To make the Buffalo Sauce: in a sauce pan, melt the butter then add the minced garlic and sweat. Add the hot sauce, Worcestershire sauce and honey. Stir and simmer for a minute, (add a little water if needed to adjust the consistency). Take off heat and set aside.
Mix the flour with paprika, salt and pepper in a bowl.
Coat the chicken wings with the flour mixture.
Heat cooking oil in a deep-frying pan until hot and deep fry the wings for 8-10 minutes (until golden brown). Lift the fried wings from the oil and drain on a paper towel to remove excess oil.
Toss the chicken wings in the Buffalo sauce to coat.

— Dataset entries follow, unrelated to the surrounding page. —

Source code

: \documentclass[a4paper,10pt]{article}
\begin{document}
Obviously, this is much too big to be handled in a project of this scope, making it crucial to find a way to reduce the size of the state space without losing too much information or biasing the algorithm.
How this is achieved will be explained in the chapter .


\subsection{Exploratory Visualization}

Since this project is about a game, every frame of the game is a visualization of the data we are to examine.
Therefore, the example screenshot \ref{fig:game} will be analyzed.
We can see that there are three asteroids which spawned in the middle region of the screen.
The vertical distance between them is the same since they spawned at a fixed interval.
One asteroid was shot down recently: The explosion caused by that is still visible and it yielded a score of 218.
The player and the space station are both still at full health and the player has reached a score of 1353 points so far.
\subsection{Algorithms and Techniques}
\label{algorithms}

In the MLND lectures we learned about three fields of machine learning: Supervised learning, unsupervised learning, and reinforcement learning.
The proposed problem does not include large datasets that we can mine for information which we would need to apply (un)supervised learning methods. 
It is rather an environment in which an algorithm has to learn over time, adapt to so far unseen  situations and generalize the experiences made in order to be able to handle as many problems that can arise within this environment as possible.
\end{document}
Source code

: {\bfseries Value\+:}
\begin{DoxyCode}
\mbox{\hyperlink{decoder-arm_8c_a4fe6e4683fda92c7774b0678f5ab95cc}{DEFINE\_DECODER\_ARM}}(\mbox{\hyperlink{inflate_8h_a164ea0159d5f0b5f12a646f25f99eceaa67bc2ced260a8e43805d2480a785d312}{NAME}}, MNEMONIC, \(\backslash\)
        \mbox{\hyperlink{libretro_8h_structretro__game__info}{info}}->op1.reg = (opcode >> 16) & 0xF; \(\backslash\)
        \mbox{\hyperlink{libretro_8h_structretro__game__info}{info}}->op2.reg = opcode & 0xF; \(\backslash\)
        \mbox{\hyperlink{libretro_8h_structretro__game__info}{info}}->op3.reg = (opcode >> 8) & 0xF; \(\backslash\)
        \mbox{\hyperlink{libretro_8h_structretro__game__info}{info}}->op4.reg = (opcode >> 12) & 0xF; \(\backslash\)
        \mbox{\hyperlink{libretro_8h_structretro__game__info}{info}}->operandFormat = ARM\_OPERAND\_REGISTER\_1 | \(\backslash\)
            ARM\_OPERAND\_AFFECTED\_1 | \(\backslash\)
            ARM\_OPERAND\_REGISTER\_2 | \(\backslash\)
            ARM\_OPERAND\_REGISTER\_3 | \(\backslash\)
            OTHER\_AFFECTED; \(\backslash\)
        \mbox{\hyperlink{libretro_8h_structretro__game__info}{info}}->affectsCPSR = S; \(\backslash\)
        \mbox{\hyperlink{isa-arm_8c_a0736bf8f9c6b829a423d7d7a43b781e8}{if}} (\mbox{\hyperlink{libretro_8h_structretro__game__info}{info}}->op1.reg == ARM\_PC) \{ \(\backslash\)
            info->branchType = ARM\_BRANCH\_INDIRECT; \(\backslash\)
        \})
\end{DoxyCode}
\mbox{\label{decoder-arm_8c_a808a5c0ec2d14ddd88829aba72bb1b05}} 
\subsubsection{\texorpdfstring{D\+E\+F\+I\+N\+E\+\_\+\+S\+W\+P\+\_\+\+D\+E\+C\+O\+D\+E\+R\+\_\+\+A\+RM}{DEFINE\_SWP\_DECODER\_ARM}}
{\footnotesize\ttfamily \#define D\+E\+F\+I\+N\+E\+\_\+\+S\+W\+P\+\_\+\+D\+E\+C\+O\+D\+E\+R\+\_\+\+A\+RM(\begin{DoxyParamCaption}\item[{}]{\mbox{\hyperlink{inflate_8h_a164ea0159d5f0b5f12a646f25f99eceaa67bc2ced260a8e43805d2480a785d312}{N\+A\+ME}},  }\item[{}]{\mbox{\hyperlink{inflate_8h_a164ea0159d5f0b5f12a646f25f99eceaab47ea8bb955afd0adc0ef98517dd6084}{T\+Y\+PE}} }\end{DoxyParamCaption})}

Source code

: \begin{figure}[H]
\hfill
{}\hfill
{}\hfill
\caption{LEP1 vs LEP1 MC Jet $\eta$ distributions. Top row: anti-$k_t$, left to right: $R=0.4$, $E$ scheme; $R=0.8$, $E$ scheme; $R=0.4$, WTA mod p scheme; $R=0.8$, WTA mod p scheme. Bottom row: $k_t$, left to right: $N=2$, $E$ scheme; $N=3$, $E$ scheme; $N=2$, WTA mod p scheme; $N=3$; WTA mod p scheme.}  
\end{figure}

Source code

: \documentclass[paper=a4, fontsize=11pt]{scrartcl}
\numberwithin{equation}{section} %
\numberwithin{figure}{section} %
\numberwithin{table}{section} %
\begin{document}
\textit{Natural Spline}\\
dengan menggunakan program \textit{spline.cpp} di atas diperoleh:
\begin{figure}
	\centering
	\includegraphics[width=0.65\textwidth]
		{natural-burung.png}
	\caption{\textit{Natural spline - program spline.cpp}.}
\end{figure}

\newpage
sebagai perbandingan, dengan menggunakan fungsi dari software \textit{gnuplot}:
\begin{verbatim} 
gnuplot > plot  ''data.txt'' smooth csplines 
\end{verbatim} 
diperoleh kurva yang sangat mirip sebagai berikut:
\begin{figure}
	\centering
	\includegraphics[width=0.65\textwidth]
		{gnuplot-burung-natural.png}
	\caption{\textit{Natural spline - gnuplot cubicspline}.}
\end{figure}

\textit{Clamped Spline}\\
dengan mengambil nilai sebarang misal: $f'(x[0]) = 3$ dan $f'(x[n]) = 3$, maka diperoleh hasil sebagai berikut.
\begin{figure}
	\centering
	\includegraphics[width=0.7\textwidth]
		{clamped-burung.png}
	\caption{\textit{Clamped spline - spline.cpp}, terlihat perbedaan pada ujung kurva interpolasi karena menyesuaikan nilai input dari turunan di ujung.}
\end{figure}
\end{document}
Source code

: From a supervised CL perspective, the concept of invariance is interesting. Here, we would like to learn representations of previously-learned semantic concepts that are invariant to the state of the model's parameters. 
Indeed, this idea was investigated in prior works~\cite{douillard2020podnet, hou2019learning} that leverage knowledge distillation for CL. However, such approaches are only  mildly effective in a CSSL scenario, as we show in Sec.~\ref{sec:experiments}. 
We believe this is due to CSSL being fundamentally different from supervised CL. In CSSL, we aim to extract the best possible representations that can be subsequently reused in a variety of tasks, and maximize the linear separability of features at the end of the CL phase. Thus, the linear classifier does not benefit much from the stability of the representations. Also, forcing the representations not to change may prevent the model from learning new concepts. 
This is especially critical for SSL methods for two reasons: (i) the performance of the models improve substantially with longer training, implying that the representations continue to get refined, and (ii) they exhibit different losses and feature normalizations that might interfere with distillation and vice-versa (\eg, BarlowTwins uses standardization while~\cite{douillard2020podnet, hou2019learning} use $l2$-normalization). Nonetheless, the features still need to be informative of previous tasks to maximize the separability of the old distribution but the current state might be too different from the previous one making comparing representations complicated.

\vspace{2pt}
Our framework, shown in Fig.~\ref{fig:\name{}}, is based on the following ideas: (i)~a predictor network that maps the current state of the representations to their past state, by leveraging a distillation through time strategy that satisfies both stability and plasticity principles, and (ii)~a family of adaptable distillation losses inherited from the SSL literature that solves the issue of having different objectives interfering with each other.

In a sauce pan, add the cooking cream and bring it to a boil. Lower heat and stir in the grated KRAFT cheddar cheese and cheese spread Original, let it melt and simmer until the sauce thickens. Season with salt, pepper and cinnamon powder.
Drizzle some of the sauce on the Buffalo wings and serve the rest on the side.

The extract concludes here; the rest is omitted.